Big data is becoming an increasingly decisive resource in modern societies, economies, and governmental organizations. Big Data is an emerging paradigm encompassing various kinds of complex and large scale information beyond the processing capability of conventional software and databases. Various technologies are being discussed to support the handling of big data such as massively parallel processing databases, scalable storage systems, cloud computing platforms, Hadoop and Spark. Due to the multisource, massive, heterogeneous, and dynamic characteristics of application data involved in a distributed environment, one of the most important characteristics of Big Data is to carry out computing on the petabyte (PB), even the exabyte (EB)-level data with a complex computing process.
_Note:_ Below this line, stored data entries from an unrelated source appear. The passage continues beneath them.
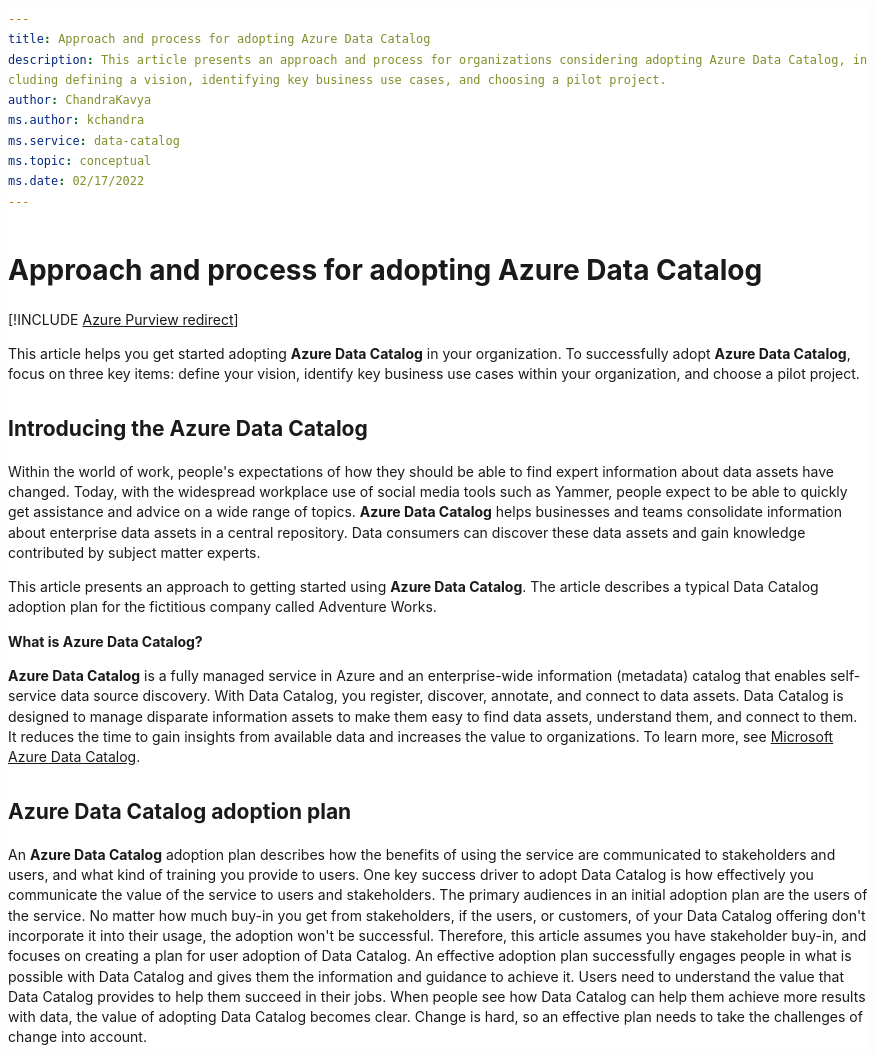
 ```yaml
---
title: Approach and process for adopting Azure Data Catalog
description: This article presents an approach and process for organizations considering adopting Azure Data Catalog, including defining a vision, identifying key business use cases, and choosing a pilot project.
author: ChandraKavya
ms.author: kchandra
ms.service: data-catalog
ms.topic: conceptual
ms.date: 02/17/2022
---
```


# Approach and process for adopting Azure Data Catalog

[!INCLUDE [Azure Purview redirect](../../includes/data-catalog-use-purview.md)]

This article helps you get started adopting **Azure Data Catalog** in your organization. To successfully adopt **Azure Data Catalog**, focus on three key items: define your vision, identify key business use cases within your organization, and choose a pilot project.

## Introducing the Azure Data Catalog

Within the world of work, people's expectations of how they should be able to find expert information about data assets have changed. Today, with the widespread workplace use of social media tools such as Yammer, people expect to be able to quickly get assistance and advice on a wide range of topics. **Azure Data Catalog** helps businesses and teams consolidate information about enterprise data assets in a central repository. Data consumers can discover these data assets and gain knowledge contributed by subject matter experts.

This article presents an approach to getting started using **Azure Data Catalog**. The article describes a typical Data Catalog adoption plan for the fictitious company called Adventure Works.

**What is Azure Data Catalog?**

**Azure Data Catalog** is a fully managed service in Azure and an enterprise-wide information (metadata) catalog that enables self-service data source discovery. With Data Catalog, you register, discover, annotate, and connect to data assets. Data Catalog is designed to manage disparate information assets to make them easy to find data assets, understand them, and connect to them. It reduces the time to gain insights from available data and increases the value to organizations. To learn more, see [Microsoft Azure Data Catalog](https://azure.microsoft.com/services/data-catalog/).

## Azure Data Catalog adoption plan

An **Azure Data Catalog** adoption plan describes how the benefits of using the service are communicated to stakeholders and users, and what kind of training you provide to users. One key success driver to adopt Data Catalog is how effectively you communicate the value of the service to users and stakeholders. The primary audiences in an initial adoption plan are the users of the service. No matter how much buy-in you get from stakeholders, if the users, or customers, of your Data Catalog offering don't incorporate it into their usage, the adoption won't be successful. Therefore, this article assumes you have stakeholder buy-in, and focuses on creating a plan for user adoption of Data Catalog.
An effective adoption plan successfully engages people in what is possible with Data Catalog and gives them the information and guidance to achieve it. Users need to understand the value that Data Catalog provides to help them succeed in their jobs. When people see how Data Catalog can help them achieve more results with data, the value of adopting Data Catalog becomes clear. Change is hard, so an effective plan needs to take the challenges of change into account.
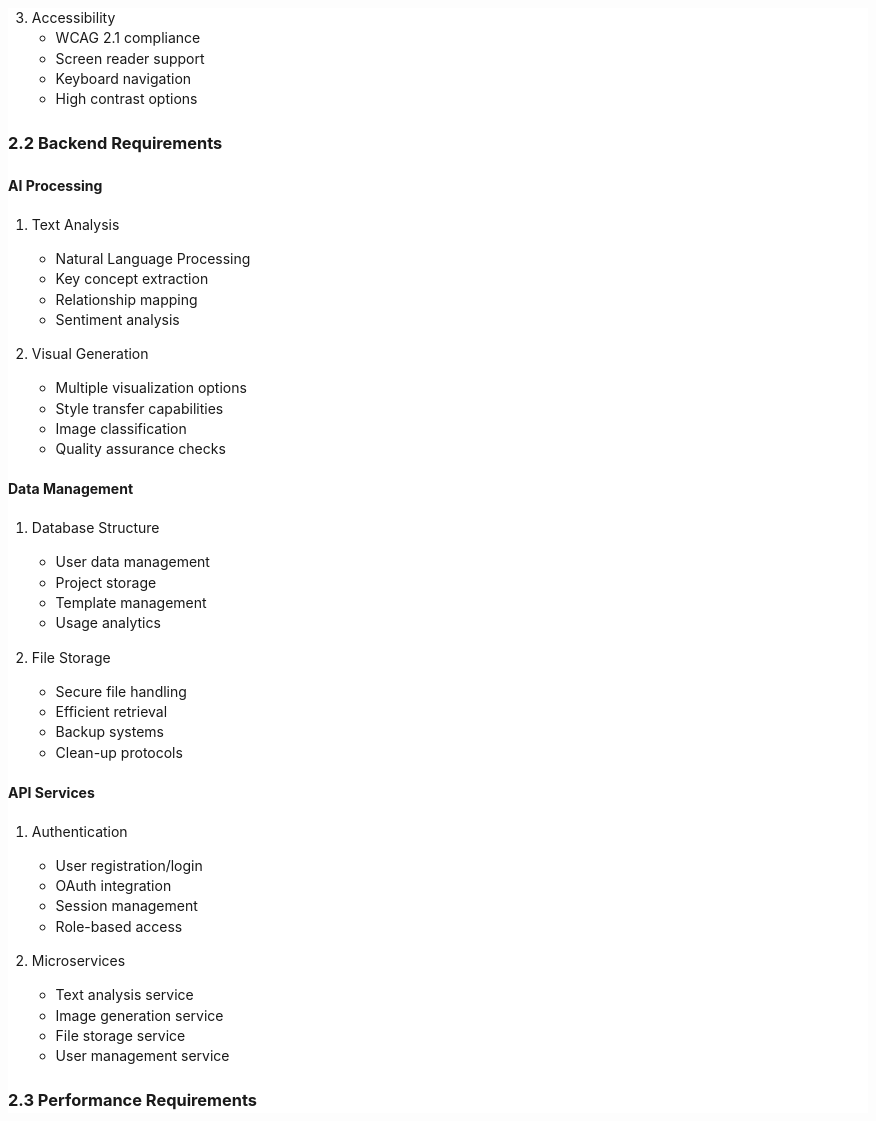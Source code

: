 3. Accessibility
   - WCAG 2.1 compliance
   - Screen reader support
   - Keyboard navigation
   - High contrast options

### 2.2 Backend Requirements

#### AI Processing

1. Text Analysis

   - Natural Language Processing
   - Key concept extraction
   - Relationship mapping
   - Sentiment analysis

2. Visual Generation
   - Multiple visualization options
   - Style transfer capabilities
   - Image classification
   - Quality assurance checks

#### Data Management

1. Database Structure

   - User data management
   - Project storage
   - Template management
   - Usage analytics

2. File Storage
   - Secure file handling
   - Efficient retrieval
   - Backup systems
   - Clean-up protocols

#### API Services

1. Authentication

   - User registration/login
   - OAuth integration
   - Session management
   - Role-based access

2. Microservices
   - Text analysis service
   - Image generation service
   - File storage service
   - User management service

### 2.3 Performance Requirements
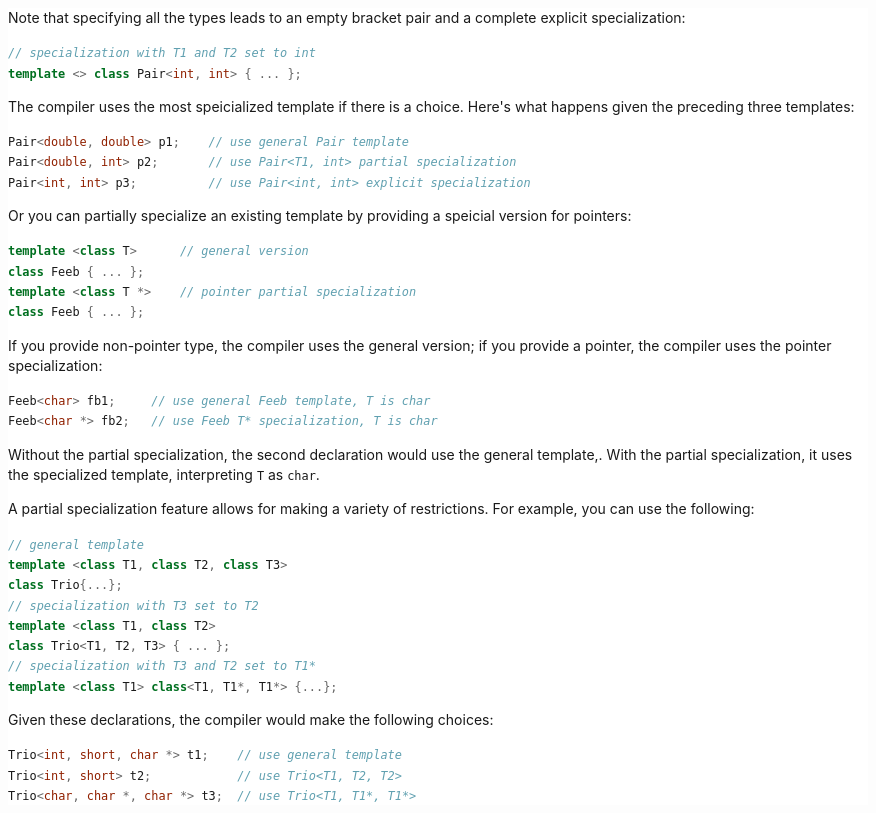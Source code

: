 Note that specifying all the types leads to an empty bracket pair and a complete explicit specialization:

```C++
// specialization with T1 and T2 set to int
template <> class Pair<int, int> { ... };
```

The compiler uses the most speicialized template if there is a choice. Here's what happens given the preceding three templates:

```C++
Pair<double, double> p1;	// use general Pair template
Pair<double, int> p2;		// use Pair<T1, int> partial specialization
Pair<int, int> p3;			// use Pair<int, int> explicit specialization
```

Or you can partially specialize an existing template by providing a speicial version for pointers:

```C++
template <class T>		// general version
class Feeb { ... };
template <class T *>	// pointer partial specialization
class Feeb { ... };
```

If you provide non-pointer type, the compiler uses the general version; if you provide a pointer, the compiler uses the pointer specialization:

```C++
Feeb<char> fb1;		// use general Feeb template, T is char
Feeb<char *> fb2;	// use Feeb T* specialization, T is char
```

Without the partial specialization, the second declaration would use the general template,. With the partial specialization, it uses the specialized template, interpreting `T` as `char`.

A partial specialization feature allows for making a variety of restrictions. For example, you can use the following:

```C++
// general template
template <class T1, class T2, class T3> 
class Trio{...};
// specialization with T3 set to T2
template <class T1, class T2>
class Trio<T1, T2, T3> { ... };
// specialization with T3 and T2 set to T1*
template <class T1> class<T1, T1*, T1*> {...};
```

Given these declarations, the compiler would make the following choices:

```C++
Trio<int, short, char *> t1;	// use general template
Trio<int, short> t2;			// use Trio<T1, T2, T2>
Trio<char, char *, char *> t3;	// use Trio<T1, T1*, T1*>
```
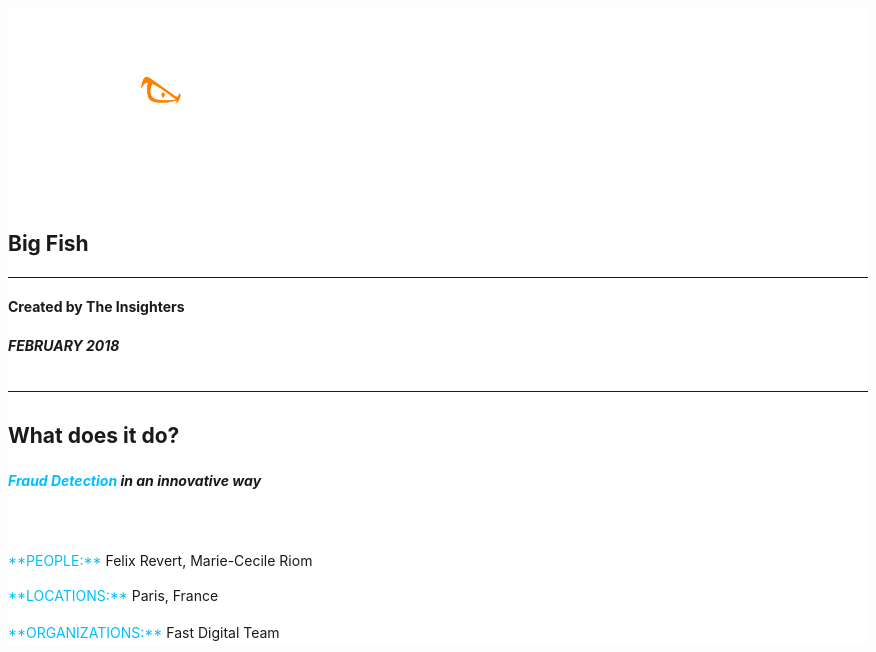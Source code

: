<section data-state="no-title-footer">

<br>


<img src="./images/fish.png" alt="Foreign language" style="width:200px; border:0; position:relative; left:0px; top:0px; box-shadow: 0px 0px">

#  Big Fish
****
#### Created by The Insighters
__*FEBRUARY 2018*__
<br>
<br>



---

# What does it do?
##### <font color=#00BFFF> Fraud Detection </font> in an innovative way

<br>
<div id="blending-illustration">
	<div class="layer source">
	  <p><font color=#00BFFF> **PEOPLE:** </font> Felix Revert, Marie-Cecile Riom<font size=3,5em> 
	  </font> </p>
	</div>
	
<div id="blending-illustration">		
	<div class="layer destination">
	  <p><font color=#00BFFF> **LOCATIONS:** </font> Paris, France </p>
	</div>
	
<div id="blending-illustration">		
	<div class="layer destination">
	  <p><font color=#00BFFF> **ORGANIZATIONS:** </font> Fast Digital Team <font size=3,5em></p>
	</div>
Therefore, large-scale scalable Big Data Infrastructure with corresponding programming language support and software models for efficient processing in distributed environments such as cloud is on demand.
In the special issue on Big Data Infrastructure (Part I) published in IEEE Transactions on Big Data in June 2018, the editors invite articles on innovative research to address challenges of Big Data Infrastructure with emerging computing platforms such as heterogeneous clouds, hybrid architectures, Hadoop or Spark with emphasis on addressing real-time requirements imposed by emerging Big Data applications such as sensing data, e-commerce data, business transactions and web logs, and etc.